Long-range angular correlations on the near and away side in p–Pb collisions at √sNN=5.02 TeV
(2013)
Angular correlations between charged trigger and associated particles are measured by the ALICE detector in p–Pb collisions at a nucleon–nucleon centre-of-mass energy of 5.02 TeV for transverse momentum ranges within 0.5<pT,assoc<pT,trig<4 GeV/c. The correlations are measured over two units of pseudorapidity and full azimuthal angle in different intervals of event multiplicity, and expressed as associated yield per trigger particle. Two long-range ridge-like structures, one on the near side and one on the away side, are observed when the per-trigger yield obtained in low-multiplicity events is subtracted from the one in high-multiplicity events.

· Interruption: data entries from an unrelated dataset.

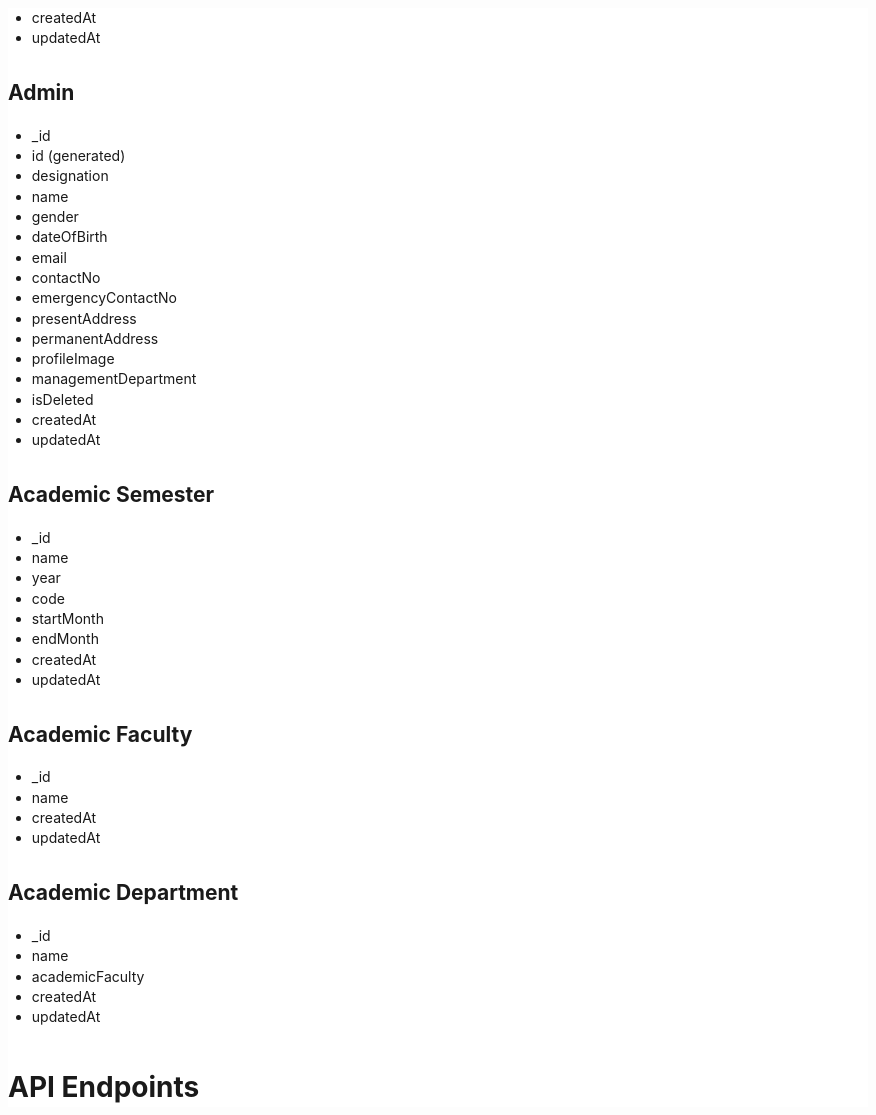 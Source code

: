 - createdAt
- updatedAt

## Admin

- _id
- id (generated)
- designation
- name
- gender
- dateOfBirth
- email
- contactNo
- emergencyContactNo
- presentAddress
- permanentAddress
- profileImage
- managementDepartment
- isDeleted
- createdAt
- updatedAt

## Academic Semester

- _id
- name
- year
- code
- startMonth
- endMonth
- createdAt
- updatedAt

## Academic Faculty

- _id
- name
- createdAt
- updatedAt

## Academic Department

- _id
- name
- academicFaculty
- createdAt
- updatedAt

# API Endpoints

The excess on the near-side is qualitatively similar to that recently reported by the CMS Collaboration, while the excess on the away-side is reported for the first time. The two-ridge structure projected onto azimuthal angle is quantified with the second and third Fourier coefficients as well as by near-side and away-side yields and widths. The yields on the near side and on the away side are equal within the uncertainties for all studied event multiplicity and pT bins, and the widths show no significant evolution with event multiplicity or pT. These findings suggest that the near-side ridge is accompanied by an essentially identical away-side ridge.